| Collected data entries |
_ _ _ _ _
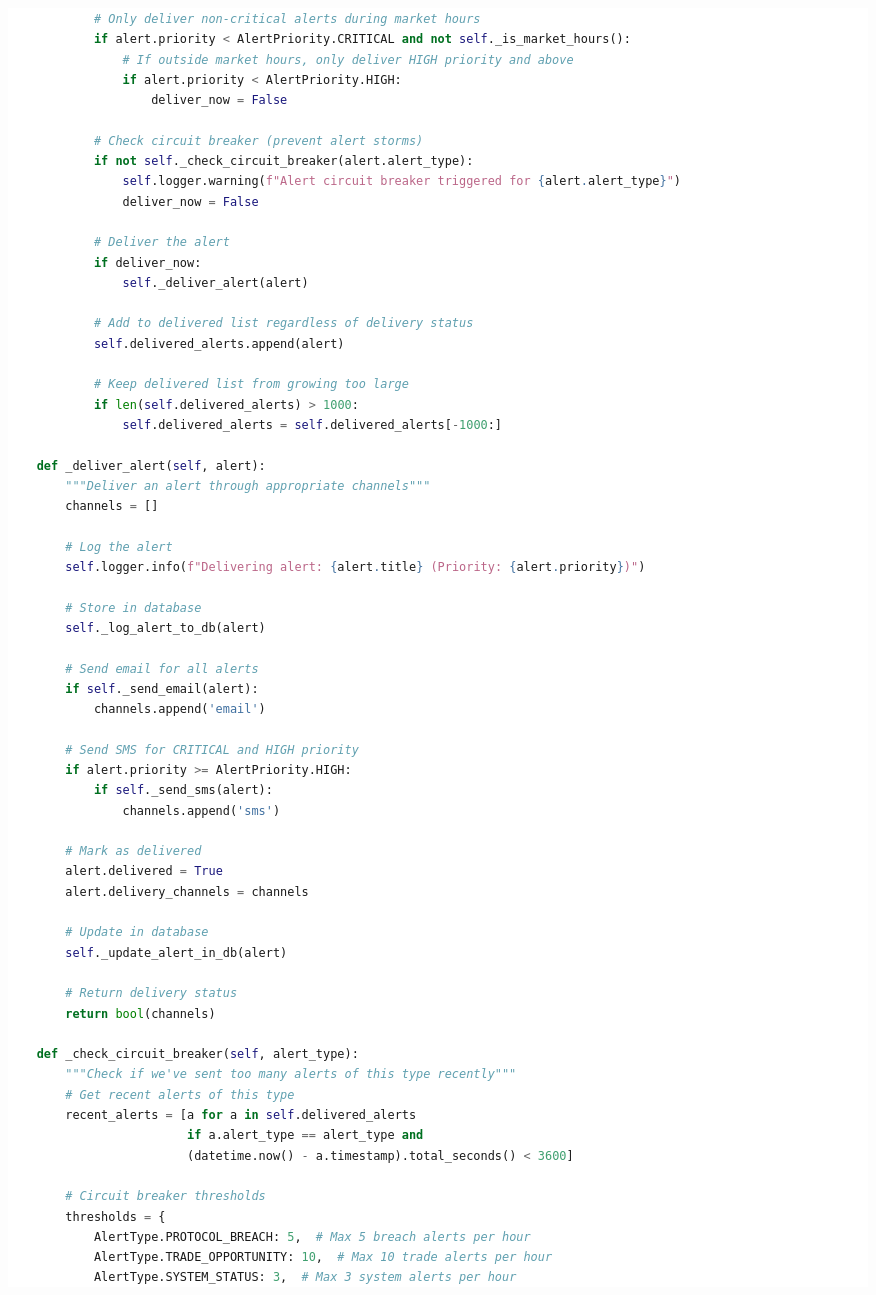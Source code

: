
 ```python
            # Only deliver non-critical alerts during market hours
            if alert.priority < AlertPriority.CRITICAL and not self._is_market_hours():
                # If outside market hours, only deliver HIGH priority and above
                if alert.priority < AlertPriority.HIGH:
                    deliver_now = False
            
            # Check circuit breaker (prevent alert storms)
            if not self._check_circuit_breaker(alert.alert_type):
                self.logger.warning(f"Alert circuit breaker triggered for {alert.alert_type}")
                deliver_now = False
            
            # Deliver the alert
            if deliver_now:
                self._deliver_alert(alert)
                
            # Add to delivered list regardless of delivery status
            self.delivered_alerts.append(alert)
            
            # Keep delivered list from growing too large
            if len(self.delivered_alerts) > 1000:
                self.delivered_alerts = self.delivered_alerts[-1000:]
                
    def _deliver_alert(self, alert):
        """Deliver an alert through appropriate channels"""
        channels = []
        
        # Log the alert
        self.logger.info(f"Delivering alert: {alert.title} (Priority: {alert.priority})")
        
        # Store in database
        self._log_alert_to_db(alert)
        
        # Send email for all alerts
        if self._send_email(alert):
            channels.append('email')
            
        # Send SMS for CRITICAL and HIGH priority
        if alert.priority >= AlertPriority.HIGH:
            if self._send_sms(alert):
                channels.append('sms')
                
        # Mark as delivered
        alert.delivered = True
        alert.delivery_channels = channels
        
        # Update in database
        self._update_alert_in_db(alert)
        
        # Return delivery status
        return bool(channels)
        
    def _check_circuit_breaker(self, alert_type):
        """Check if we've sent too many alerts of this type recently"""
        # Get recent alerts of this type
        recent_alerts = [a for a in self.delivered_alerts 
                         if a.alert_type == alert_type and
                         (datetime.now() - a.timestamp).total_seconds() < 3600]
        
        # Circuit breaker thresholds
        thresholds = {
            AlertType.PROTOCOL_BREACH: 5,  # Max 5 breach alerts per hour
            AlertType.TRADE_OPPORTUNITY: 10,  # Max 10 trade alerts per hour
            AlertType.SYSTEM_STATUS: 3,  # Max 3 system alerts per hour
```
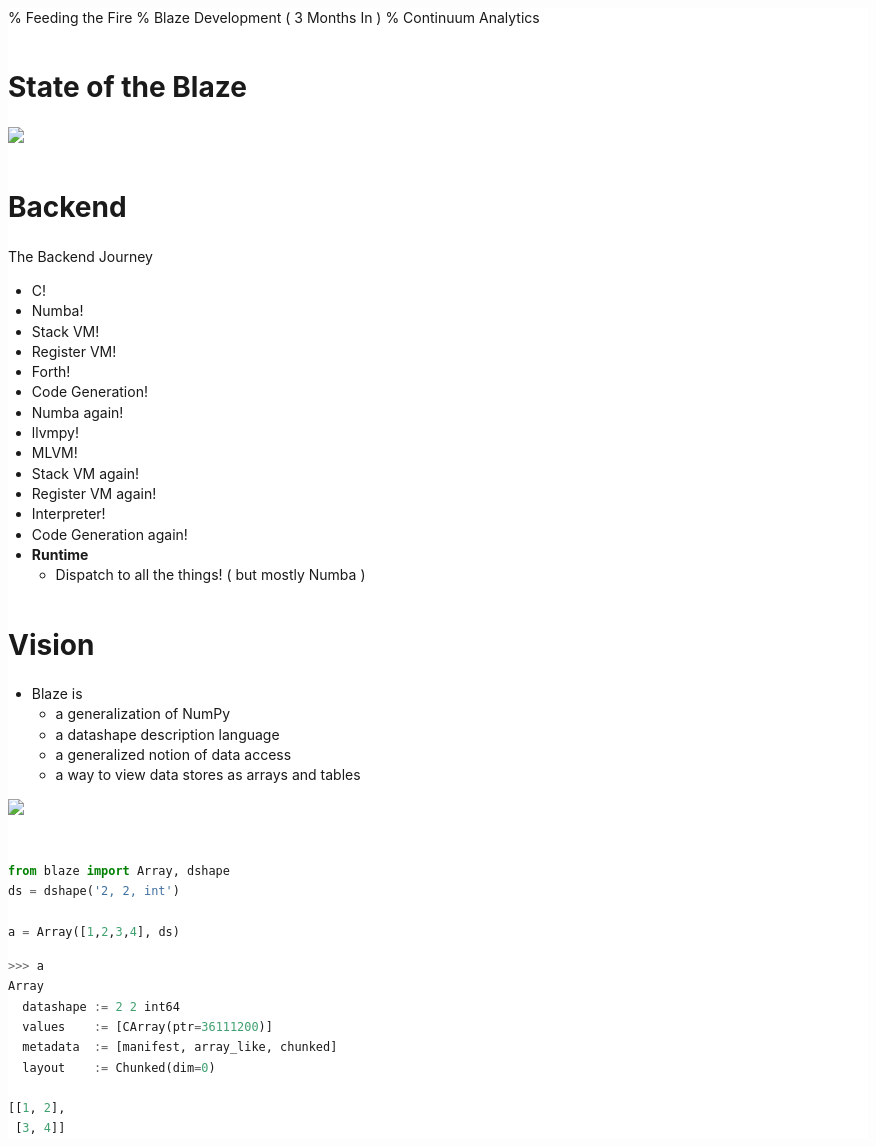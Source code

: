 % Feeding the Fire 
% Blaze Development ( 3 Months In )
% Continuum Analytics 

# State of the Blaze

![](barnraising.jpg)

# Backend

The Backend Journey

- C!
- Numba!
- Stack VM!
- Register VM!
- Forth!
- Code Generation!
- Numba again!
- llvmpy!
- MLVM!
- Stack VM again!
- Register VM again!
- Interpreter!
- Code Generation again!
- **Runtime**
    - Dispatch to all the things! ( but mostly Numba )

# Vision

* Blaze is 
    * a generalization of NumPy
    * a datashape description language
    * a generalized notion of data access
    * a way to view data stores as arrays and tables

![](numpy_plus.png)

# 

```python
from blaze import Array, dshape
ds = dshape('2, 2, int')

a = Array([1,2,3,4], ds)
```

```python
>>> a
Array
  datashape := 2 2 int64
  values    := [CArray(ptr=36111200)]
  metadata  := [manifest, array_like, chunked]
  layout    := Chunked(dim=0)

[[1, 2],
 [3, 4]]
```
_ _ _ _ _
| YOUR ASSIGNMENT |
Could you return all the entries exactly as they appear, minus the pictures?

| RESPONSE BELOW |
Source code

:
 ```python
            # Only deliver non-critical alerts during market hours
            if alert.priority < AlertPriority.CRITICAL and not self._is_market_hours():
                # If outside market hours, only deliver HIGH priority and above
                if alert.priority < AlertPriority.HIGH:
                    deliver_now = False
            
            # Check circuit breaker (prevent alert storms)
            if not self._check_circuit_breaker(alert.alert_type):
                self.logger.warning(f"Alert circuit breaker triggered for {alert.alert_type}")
                deliver_now = False
            
            # Deliver the alert
            if deliver_now:
                self._deliver_alert(alert)
                
            # Add to delivered list regardless of delivery status
            self.delivered_alerts.append(alert)
            
            # Keep delivered list from growing too large
            if len(self.delivered_alerts) > 1000:
                self.delivered_alerts = self.delivered_alerts[-1000:]
                
    def _deliver_alert(self, alert):
        """Deliver an alert through appropriate channels"""
        channels = []
        
        # Log the alert
        self.logger.info(f"Delivering alert: {alert.title} (Priority: {alert.priority})")
        
        # Store in database
        self._log_alert_to_db(alert)
        
        # Send email for all alerts
        if self._send_email(alert):
            channels.append('email')
            
        # Send SMS for CRITICAL and HIGH priority
        if alert.priority >= AlertPriority.HIGH:
            if self._send_sms(alert):
                channels.append('sms')
                
        # Mark as delivered
        alert.delivered = True
        alert.delivery_channels = channels
        
        # Update in database
        self._update_alert_in_db(alert)
        
        # Return delivery status
        return bool(channels)
        
    def _check_circuit_breaker(self, alert_type):
        """Check if we've sent too many alerts of this type recently"""
        # Get recent alerts of this type
        recent_alerts = [a for a in self.delivered_alerts 
                         if a.alert_type == alert_type and
                         (datetime.now() - a.timestamp).total_seconds() < 3600]
        
        # Circuit breaker thresholds
        thresholds = {
            AlertType.PROTOCOL_BREACH: 5,  # Max 5 breach alerts per hour
            AlertType.TRADE_OPPORTUNITY: 10,  # Max 10 trade alerts per hour
            AlertType.SYSTEM_STATUS: 3,  # Max 3 system alerts per hour
```
Source code

: % Feeding the Fire 
% Blaze Development ( 3 Months In )
% Continuum Analytics 

# State of the Blaze

![](barnraising.jpg)

# Backend

The Backend Journey

- C!
- Numba!
- Stack VM!
- Register VM!
- Forth!
- Code Generation!
- Numba again!
- llvmpy!
- MLVM!
- Stack VM again!
- Register VM again!
- Interpreter!
- Code Generation again!
- **Runtime**
    - Dispatch to all the things! ( but mostly Numba )

# Vision

* Blaze is 
    * a generalization of NumPy
    * a datashape description language
    * a generalized notion of data access
    * a way to view data stores as arrays and tables

![](numpy_plus.png)

# 

```python
from blaze import Array, dshape
ds = dshape('2, 2, int')

a = Array([1,2,3,4], ds)
```

```python
>>> a
Array
  datashape := 2 2 int64
  values    := [CArray(ptr=36111200)]
  metadata  := [manifest, array_like, chunked]
  layout    := Chunked(dim=0)

[[1, 2],
 [3, 4]]
```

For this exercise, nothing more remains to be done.